J’embarque sur un avion du programme alimentaire mondial pour Port au Prince, avec tout un tas de travailleurs humanitaires…des vrais et des « touristes » habillés de la tête au pied aux couleurs de leur organisation ou de leur église et plus occupé à se prendre en photo.
Survol du Sud de haiti. A altitude moyenne, pas de véritables traces du tremblement de terre. En s’approchant de Port au prince, les glissements de terrain sont de plus en plus visibles.
Au survol de la ville, plein de taches bleu …. Une nouvelle espèce de champignons… les bâches et les villages de tentes. Bienvenue à Port au Prince !
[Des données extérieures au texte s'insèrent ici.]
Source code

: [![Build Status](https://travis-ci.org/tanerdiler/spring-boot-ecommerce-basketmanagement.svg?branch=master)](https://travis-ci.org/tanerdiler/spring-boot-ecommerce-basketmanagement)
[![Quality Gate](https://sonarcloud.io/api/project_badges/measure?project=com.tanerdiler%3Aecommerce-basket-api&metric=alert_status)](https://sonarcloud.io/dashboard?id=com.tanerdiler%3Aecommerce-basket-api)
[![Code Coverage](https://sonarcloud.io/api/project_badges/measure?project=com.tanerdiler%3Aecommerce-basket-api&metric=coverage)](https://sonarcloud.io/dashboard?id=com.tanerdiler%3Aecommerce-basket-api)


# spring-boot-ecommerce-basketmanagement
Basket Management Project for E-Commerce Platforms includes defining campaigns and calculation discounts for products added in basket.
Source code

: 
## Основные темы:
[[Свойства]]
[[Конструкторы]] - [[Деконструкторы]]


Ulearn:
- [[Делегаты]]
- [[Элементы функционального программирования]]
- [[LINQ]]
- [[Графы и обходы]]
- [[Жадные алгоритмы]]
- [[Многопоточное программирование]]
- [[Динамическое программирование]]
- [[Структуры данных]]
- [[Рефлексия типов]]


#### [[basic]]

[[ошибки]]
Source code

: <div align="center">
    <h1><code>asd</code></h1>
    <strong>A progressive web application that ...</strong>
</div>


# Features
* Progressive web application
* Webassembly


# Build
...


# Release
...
Je débarque…accueilli par des logisticiens, des Log dans le jargon humanitaire. Première approche un peu spéciale. Ils m’adressent à peine la parole. J’ai un peu l’impression d’être avec des cow-boys. Ils se révèleront très sympa pas la suite.
Défilé de voitures blanches blindées des UN (united nations ou nations unies). J’ai l’impression d’être dans un état en guerre. A la sortie, des types dans la rue qui vendent de l’artisanat « local ». Tiens j’ai quitté l’Afrique pour…l’Afrique. J’avance dans mon raisonnement : je suis dans un pays d’afrique qui sort d’une situation de guerre. L'armée américaine est omniprésente.
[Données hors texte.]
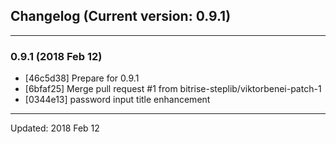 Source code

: ## Changelog (Current version: 0.9.1)

-----------------

### 0.9.1 (2018 Feb 12)
* [46c5d38] Prepare for 0.9.1
* [6bfaf25] Merge pull request #1 from bitrise-steplib/viktorbenei-patch-1
* [0344e13] password input title enhancement

-----------------

Updated: 2018 Feb 12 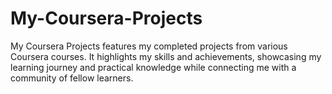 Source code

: # My-Coursera-Projects

My Coursera Projects features my completed projects from various Coursera courses. It highlights my skills and achievements, showcasing my learning journey and practical knowledge while connecting me with a community of fellow learners.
Premières impression: quelques murs effondrés mais finalement ça n’a pas l’air si détruit. M’aurait on menti ? Je m’avance dans la ville et je comprends mon erreur.
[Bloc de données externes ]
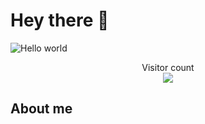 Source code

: # Hey there :wave:

<img src="[https://raw.githubusercontent.com/sagar-viradiya/sagar-viradiya/master/resources/banner.png](https://cdn.discordapp.com/attachments/1087126236767199383/1095294119141724220/Black_And_Blue_Neon_Gradient_Welcome_to_My_Channel_Youtube_Intro.mp4)" alt="Hello world">

<p align="center"> 
  Visitor count<br>
  <img src="https://profile-counter.glitch.me/sagar-viradiya/count.svg" />
 </p>
 
 ## About me
 
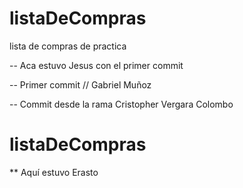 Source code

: # listaDeCompras
lista de compras de practica

-- Aca estuvo Jesus con el primer commit

-- Primer commit // Gabriel Muñoz


-- Commit desde la rama Cristopher Vergara Colombo 

# listaDeCompras

** Aquí estuvo Erasto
Maison dont le rez de chaussée a été applati comme une crêpe
Les dégâts sont très variables d’un quartier à l’autre. Je me souviens du temps où j’étudiais ces problèmes au service géologique de Guadeloupe. La nature du sol amplifie ou atténue fortement les tremblements de terre. En voici encore une démonstration. Uronie de l’histoire, ce sont les bâtiments en dur (école, ministère, présidence, agence de développement…) qui se sont effondrés. Une génération d'écoliers sacrifiée. Les centres de décision décapités. Des règles élémentaires du génie civil non respectées. Un témoin m'a dit que sur les bureaux d'ACF qui se sont éffondrés, un pilier porteur ne comportait qu'un seul fer à béton... Pire, tout l'habitat de fortune (bidonvilles de cité soleil, etc...) a tenu ou a facilement été remonté. Le bois est un matériel souple qui travail bien en cas de tremblement de terre. Grande vainqueur de l'opération: les bidonvilles qui se sont étendus jusqu'au parc du centre ville.
We need help.... ces panneaux fleurissent un peu partout. En anglais dans le texte pour capter les généreux donateurs anglo-saxon. Le pays s'est visiblement fortement habitué de longue date à dépendre de l'aide extérieure: aide humanitaire et aide de leurs compatriotes exilés à l'étranger, notamment aux Etats Unis, et qui envoient régulièrement leurs maigres économies.
En ville certains batiments sont écrasés comme des crêpes, quelques uns se sont renversés comme des dominos.
Un collègue m'a décrit l'écrasement de son étage. Il a eu la présence d'esprit de s'éjecter par le balcon. A 1 m près, c'était la mort assurée.2 réactions: l'effondrement psychologique ou la suractivité, se sentir pleinement en vie. Alléluia!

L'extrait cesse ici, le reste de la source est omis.